Le Tibet voit la répression s’intensifier alors que le Dalaï Lama fête ses 86 ans

Les restrictions se sont multipliées au Tibet au cours du mois de juillet, pour empêcher toute expression de célébration de l’anniversaire du Dalaï-Lama, qui tombe le 6 juillet.

Selon le gouvernement tibétain en exil, les autorités chinoises ont arrêté plusieurs Tibétains de Karze, dans la province traditionnelle du Kham, incorporée dans la province chinoise du Sichuan, pour avoir célébré le 86e anniversaire du Dalaï Lama au Tibet au début du mois.

Un homme nommé Kunchok Tashi et une femme nommée Dzapo, tous deux âgés d'une quarantaine d'années, ont été placés en détention à Karze (ch : Ganzi), ville de Kyaglung de la préfecture autonome tibétaine, selon Golog Jigme, ancien prisonnier politique tibétain.

Les deux hommes ont été arrêtés pour avoir fait partie d’un groupe de médias sociaux qui partageait des photos et des vidéos et encourageait les autres à réciter des prières à l’occasion de l’anniversaire du Dalaï Lama.

La source a ajouté : « Une trentaine d’autres Tibétains ont été arrêtés début juillet dans la même région. On sait très peu de choses sur l’arrestation de ce groupe de Tibétains en raison de la répression des communications et de la stricte surveillance mise en place par les autorités chinoises. »

 © Tibet Watch © Tibet Watch
Des informations faisant état de nouvelles perquisitions numériques effectuées par les autorités chinoises à Golog et dans le comté de Serthar au début du mois ont été publiées récemment. Le 13 juillet, quatre Tibétains, Loga, Dather, Wangchuk Kyi et Rinchen Sangpo, ont été arbitrairement détenus par les autorités après que le contenu de leurs téléphones a été analysé et fouillé numériquement, car ils étaient soupçonnés de conserver des photos de leur chef en exil, le Dalaï Lama. Le jour de leur arrestation, avant que les policiers ne débarquent, ils travaillaient dans un restaurant du comté de Serthar. Leurs téléphones ont également été fouillés pour de contenus considérés par le Bureau de la sécurité publique (PSB) comme « politiquement sensibles ». Tibet Watch a reçu des preuves photographiques de deux à quatre policiers effectuant des contrôles téléphoniques dans les rues, les restaurants, les épiceries et les bars karaoké.

Les restrictions se sont multipliées au Tibet au cours du mois de juillet, période durant laquelle est célébré le centenaire de la fondation du PCC. Les autorités du comté de Serthar ont « interdit tout rassemblement, toute prière monastique et tout événement religieux » au mois de juillet, à l’exception des événements organisés par l’État.

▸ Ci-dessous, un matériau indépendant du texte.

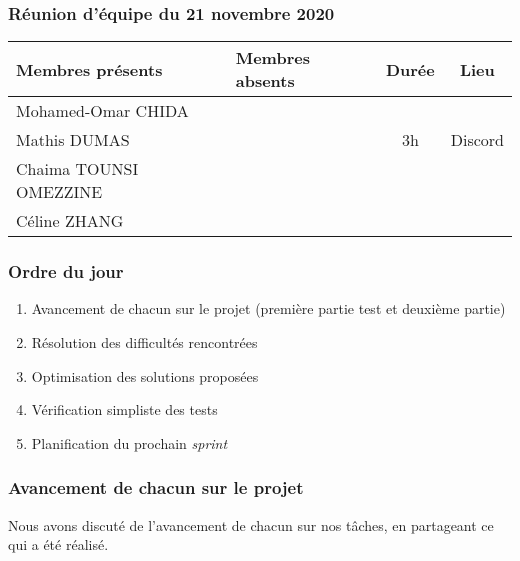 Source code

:


% 
\subsubsection*{\large{Réunion d'équipe du 21 novembre 2020}}
\begin{center}
\begin{tabular}{| l | l || c | c |}
    \hline
    Membres présents & Membres absents & Durée & Lieu \\
    \hline
    Mohamed-Omar CHIDA & & & \\ Mathis DUMAS & & 3h & Discord \\ Chaima TOUNSI OMEZZINE & & & \\ Céline ZHANG & & & \\
    \hline
\end{tabular}
\end{center}

\subsubsection*{Ordre du jour}
\begin{enumerate}
    \item Avancement de chacun sur le projet (première partie test et deuxième partie)
    \item Résolution des difficultés rencontrées
    \item Optimisation des solutions proposées
    \item Vérification simpliste des tests
    \item Planification du prochain \textsl{sprint}
\end{enumerate}

\subsubsection*{Avancement de chacun sur le projet}
Nous avons discuté de l'avancement de chacun sur nos tâches, en partageant ce qui a été réalisé.
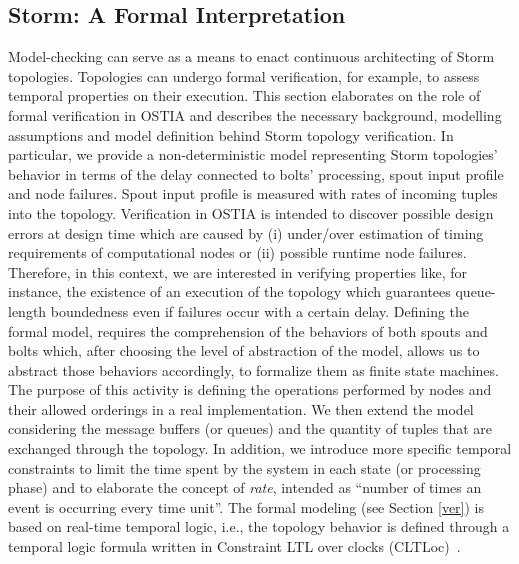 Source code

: \subsection{Storm: A Formal Interpretation}
Model-checking can serve as a means to enact continuous architecting of Storm topologies. Topologies can undergo formal verification, for example, to assess temporal properties on their execution.
This section elaborates on the role of formal verification in OSTIA and describes the necessary background, modelling assumptions and model definition behind Storm topology verification.
In particular, we provide a non-deterministic model representing Storm topologies' behavior in terms of the delay connected to bolts' processing, spout input profile and node failures. Spout input profile is measured with rates of incoming tuples into the topology.
Verification in OSTIA is intended to discover possible design errors at design time which are caused by (i) under/over estimation of timing requirements of computational nodes or (ii) possible runtime node failures.
Therefore, in this context, we are interested in verifying properties like, for instance, the existence of an execution of the topology which guarantees queue-length boundedness even if failures occur with a certain delay.
Defining the formal model, requires the comprehension of %
the behaviors of both spouts and bolts which, after choosing the level of abstraction of the model, allows us to abstract those behaviors accordingly, %
to formalize them as finite state machines. The purpose of this activity is defining the %
operations performed by nodes and their allowed orderings in a real implementation. %
We then extend the model %
considering the message buffers (or queues) and the quantity of tuples that are exchanged through the topology.
In addition, %
we introduce more specific temporal constraints %
to limit the time spent by the system in each state (or processing phase) and to elaborate the concept of \textit{rate}, intended as ``number of times an event is occurring every time unit''.
The formal modeling (see Section \ref{ver}) is based on real-time temporal logic, i.e., the topology behavior is defined through a temporal logic formula written in Constraint LTL over clocks (CLTLoc)~\cite{BRS15}.

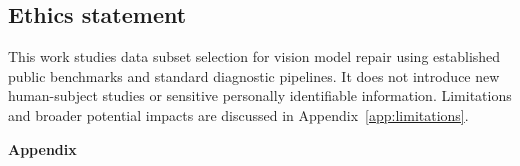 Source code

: \documentclass{article}
\begin{document}
\subsection*{Ethics statement}
This work studies data subset selection for vision model repair using established public benchmarks and standard diagnostic pipelines. It does not introduce new human-subject studies or sensitive personally identifiable information. Limitations and broader potential impacts are discussed in Appendix~\ref{app:limitations}.




\newpage
\appendix
\begin{center}
    \LARGE \textbf{Appendix}
    \vspace{1em}
\end{center}

\begin{tcolorbox}[
    colback=gray!2!white,
    colframe=gray!20!white,
    arc=4pt,
    boxrule=0.5pt,
    left=12pt, right=12pt, top=10pt, bottom=10pt,
    title=\textbf{Appendix Outline},
    coltitle=black,
    fonttitle=\bfseries\large,
    colbacktitle=gray!10!white,
    rounded corners,
    drop shadow
]
\startcontents[appendix]
\end{tcolorbox}
\vspace{2.5em}















\end{document}
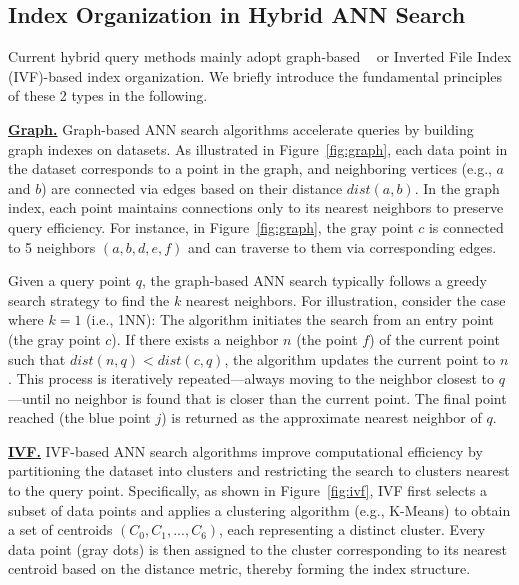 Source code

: \documentclass[sigconf, nonacm]{acmart}
\begin{document}
	
	
	\subsection{Index Organization in Hybrid ANN Search}
	
	Current hybrid query methods mainly adopt graph-based ~\cite{nsw,kgraph,nsg,fanng,ngt} or Inverted File Index (IVF)-based \cite{PQ} index organization. We briefly introduce the fundamental principles of these 2 types in the following.
	
	\noindent\textbf{\underline{Graph.}}
	Graph-based ANN search algorithms accelerate queries by building graph indexes on datasets. As illustrated in Figure~\ref{fig:graph}, each data point in the dataset corresponds to a point in the graph, and neighboring vertices (e.g., $a$ and $b$) are connected via edges based on their distance $\textit{dist}(a, b)$. In the graph index, each point maintains connections only to its nearest neighbors to preserve query efficiency. For instance, in Figure~\ref{fig:graph}, the gray point $c$ is connected to 5 neighbors $(a, b, d, e, f)$ and can traverse to them via corresponding edges.
	
	Given a query point $q$, the graph-based ANN search typically follows a greedy search strategy to find the $k$ nearest neighbors. For illustration, consider the case where $k = 1$ (i.e., 1NN): The algorithm initiates the search from an entry point (the gray point $c$). If there exists a neighbor $n$ (the point $f$) of the current point such that $\textit{dist}(n, q) < \textit{dist}(c, q)$, the algorithm updates the current point to $n$. This process is iteratively repeated—always moving to the neighbor closest to $q$—until no neighbor is found that is closer than the current point. The final point reached (the blue point $j$) is returned as the approximate nearest neighbor of $q$.
	
	
	\noindent\textbf{\underline{IVF.}} IVF-based ANN search algorithms improve computational efficiency by partitioning the dataset into clusters and restricting the search to clusters nearest to the query point. Specifically, as shown in Figure~\ref{fig:ivf}, IVF first selects a subset of data points and applies a clustering algorithm (e.g., K-Means) to obtain a set of centroids $(C_0, C_1, ..., C_6)$, each representing a distinct cluster. Every data point (gray dots) is then assigned to the cluster corresponding to its nearest centroid based on the distance metric, thereby forming the index structure.
	
\end{document}

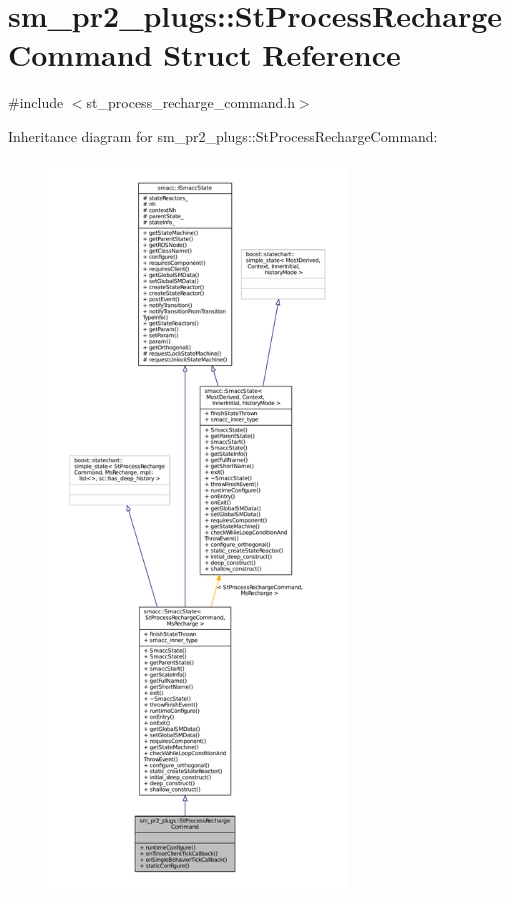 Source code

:\hypertarget{structsm__pr2__plugs_1_1StProcessRechargeCommand}{}\section{sm\+\_\+pr2\+\_\+plugs\+:\+:St\+Process\+Recharge\+Command Struct Reference}
\label{structsm__pr2__plugs_1_1StProcessRechargeCommand}


{\ttfamily \#include $<$st\+\_\+process\+\_\+recharge\+\_\+command.\+h$>$}



Inheritance diagram for sm\+\_\+pr2\+\_\+plugs\+:\+:St\+Process\+Recharge\+Command\+:
\nopagebreak
\begin{figure}[H]
\begin{center}
\leavevmode
\includegraphics[height=550pt]{structsm__pr2__plugs_1_1StProcessRechargeCommand__inherit__graph}
\end{center}
\end{figure}


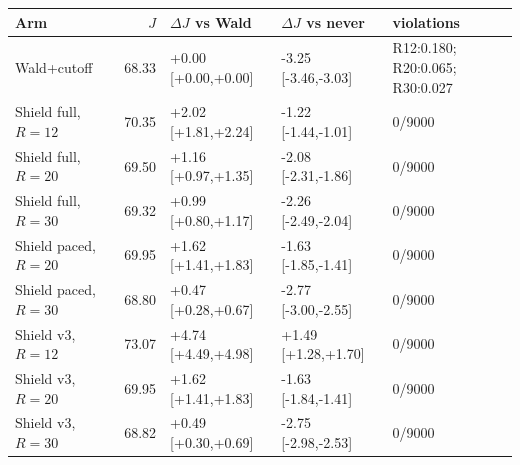 \begin{tabular}{@{}l r l l l@{}}
\toprule
Arm & $J$ & $\Delta J$ vs Wald & $\Delta J$ vs never & violations \\
\midrule
Wald+cutoff & 68.33 & +0.00 [+0.00,+0.00] & -3.25 [-3.46,-3.03] & R12:0.180; R20:0.065; R30:0.027 \\
Shield full, $R=12$ & 70.35 & +2.02 [+1.81,+2.24] & -1.22 [-1.44,-1.01] & 0/9000 \\
Shield full, $R=20$ & 69.50 & +1.16 [+0.97,+1.35] & -2.08 [-2.31,-1.86] & 0/9000 \\
Shield full, $R=30$ & 69.32 & +0.99 [+0.80,+1.17] & -2.26 [-2.49,-2.04] & 0/9000 \\
Shield paced, $R=20$ & 69.95 & +1.62 [+1.41,+1.83] & -1.63 [-1.85,-1.41] & 0/9000 \\
Shield paced, $R=30$ & 68.80 & +0.47 [+0.28,+0.67] & -2.77 [-3.00,-2.55] & 0/9000 \\
Shield v3, $R=12$ & 73.07 & +4.74 [+4.49,+4.98] & +1.49 [+1.28,+1.70] & 0/9000 \\
Shield v3, $R=20$ & 69.95 & +1.62 [+1.41,+1.83] & -1.63 [-1.84,-1.41] & 0/9000 \\
Shield v3, $R=30$ & 68.82 & +0.49 [+0.30,+0.69] & -2.75 [-2.98,-2.53] & 0/9000 \\
\bottomrule
\end{tabular}
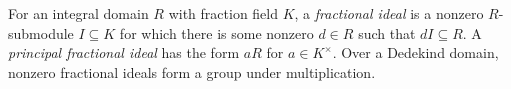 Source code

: 
For an integral domain $R$ with fraction field $K$, a \emph{fractional ideal} is a nonzero $R$-submodule $I\subseteq K$ for which there is some nonzero $d\in R$ such that $dI\subseteq R$. A \emph{principal fractional ideal} has the form $aR$ for $a\in K^\times$. Over a Dedekind domain, nonzero fractional ideals form a group under multiplication.
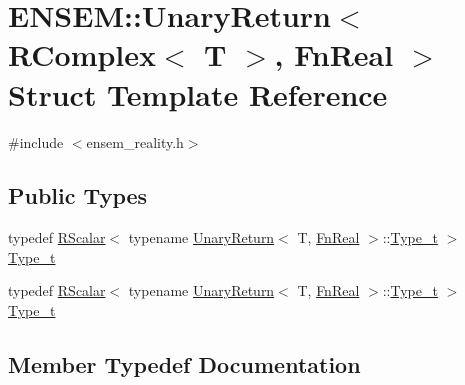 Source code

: \hypertarget{structENSEM_1_1UnaryReturn_3_01RComplex_3_01T_01_4_00_01FnReal_01_4}{}\section{E\+N\+S\+EM\+:\+:Unary\+Return$<$ R\+Complex$<$ T $>$, Fn\+Real $>$ Struct Template Reference}
\label{structENSEM_1_1UnaryReturn_3_01RComplex_3_01T_01_4_00_01FnReal_01_4}


{\ttfamily \#include $<$ensem\+\_\+reality.\+h$>$}

\subsection*{Public Types}
\begin{DoxyCompactItemize}
\item 
typedef \mbox{\hyperlink{classENSEM_1_1RScalar}{R\+Scalar}}$<$ typename \mbox{\hyperlink{structENSEM_1_1UnaryReturn}{Unary\+Return}}$<$ T, \mbox{\hyperlink{structENSEM_1_1FnReal}{Fn\+Real}} $>$\+::\mbox{\hyperlink{structENSEM_1_1UnaryReturn_3_01RComplex_3_01T_01_4_00_01FnReal_01_4_a2495b3d7e3cfcf3f84d7bbf892bbfd3c}{Type\+\_\+t}} $>$ \mbox{\hyperlink{structENSEM_1_1UnaryReturn_3_01RComplex_3_01T_01_4_00_01FnReal_01_4_a2495b3d7e3cfcf3f84d7bbf892bbfd3c}{Type\+\_\+t}}
\item 
typedef \mbox{\hyperlink{classENSEM_1_1RScalar}{R\+Scalar}}$<$ typename \mbox{\hyperlink{structENSEM_1_1UnaryReturn}{Unary\+Return}}$<$ T, \mbox{\hyperlink{structENSEM_1_1FnReal}{Fn\+Real}} $>$\+::\mbox{\hyperlink{structENSEM_1_1UnaryReturn_3_01RComplex_3_01T_01_4_00_01FnReal_01_4_a2495b3d7e3cfcf3f84d7bbf892bbfd3c}{Type\+\_\+t}} $>$ \mbox{\hyperlink{structENSEM_1_1UnaryReturn_3_01RComplex_3_01T_01_4_00_01FnReal_01_4_a2495b3d7e3cfcf3f84d7bbf892bbfd3c}{Type\+\_\+t}}
\end{DoxyCompactItemize}


\subsection{Member Typedef Documentation}
\mbox{\label{structENSEM_1_1UnaryReturn_3_01RComplex_3_01T_01_4_00_01FnReal_01_4_a2495b3d7e3cfcf3f84d7bbf892bbfd3c}} 
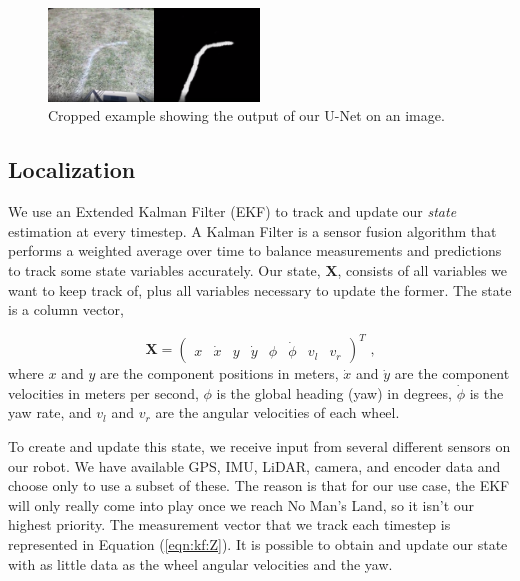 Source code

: \begin{figure}[H]
    \centering
    \includegraphics[width=0.5\textwidth]{images/software/unetexample.png}
    \caption{Cropped example showing the output of our U-Net on an image.}
\end{figure}

\subsection{Localization}

We use an Extended Kalman Filter (EKF) to track and update our \textit{state} estimation at every timestep. A Kalman Filter is a sensor fusion algorithm that performs a weighted average over time to balance measurements and predictions to track some state variables accurately. Our state, $\boldsymbol{X}$, consists of all variables we want to keep track of, plus all variables necessary to update the former. The state is a column vector,

\begin{equation}
    \boldsymbol{X} = \begin{pmatrix}
    x & \dot{x} & y & \dot{y} & \phi & \dot{\phi} & v_l & v_r
    \end{pmatrix} ^T
    \textrm{ ,}
    \label{eqn:kf:X}
\end{equation}
where $x$ and $y$ are the component positions in meters, $\dot{x}$ and $\dot{y}$ are the component velocities in meters per second, $\phi$ is the global heading (yaw) in degrees, $\dot{\phi}$ is the yaw rate, and $v_l$ and $v_r$ are the angular velocities of each wheel. 

To create and update this state, we receive input from several different sensors on our robot. We have available GPS, IMU, LiDAR, camera, and encoder data and choose only to use a subset of these. The reason is that for our use case, the EKF will only really come into play once we reach No Man's Land, so it isn't our highest priority. The measurement vector that we track each timestep is represented in Equation
(\ref{eqn:kf:Z}). It is possible to obtain and update our state with as little data as the wheel angular velocities and the yaw.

Les restrictions imposées en juillet s’ajoutent aux campagnes menées par le gouvernement chinois chaque année en juillet pour empêcher toute expression de célébration de l’anniversaire du Dalaï Lama, qui tombe le 6 juillet.

Interrogatoires après la découverte d’un portrait du Dalaï Lama

Le 3 juillet 2021, trois policiers en uniforme du Bureau de la sécurité publique (PSB) sont entrés dans le monastère de Jangchup Gayphel, dans le canton de Dartsang, dans le comté de Serthar, et ont mené une opération de fouille dans la salle de prière. Après avoir trouvé un portrait du Dalaï Lama sur l'autel de la salle, les agents l’ont immédiatement confisqué et ont convoqué tous les chefs du monastère et les moines concernés au poste de police local pour les interroger.

Au cours de cette opération de perquisition, le PSB a arrêté quatre Tibétains, dont un chef de village local, soupçonnés de posséder des contenus « politiquement sensibles ». Les noms des détenus et le lieu où ils se trouvent restent inconnus.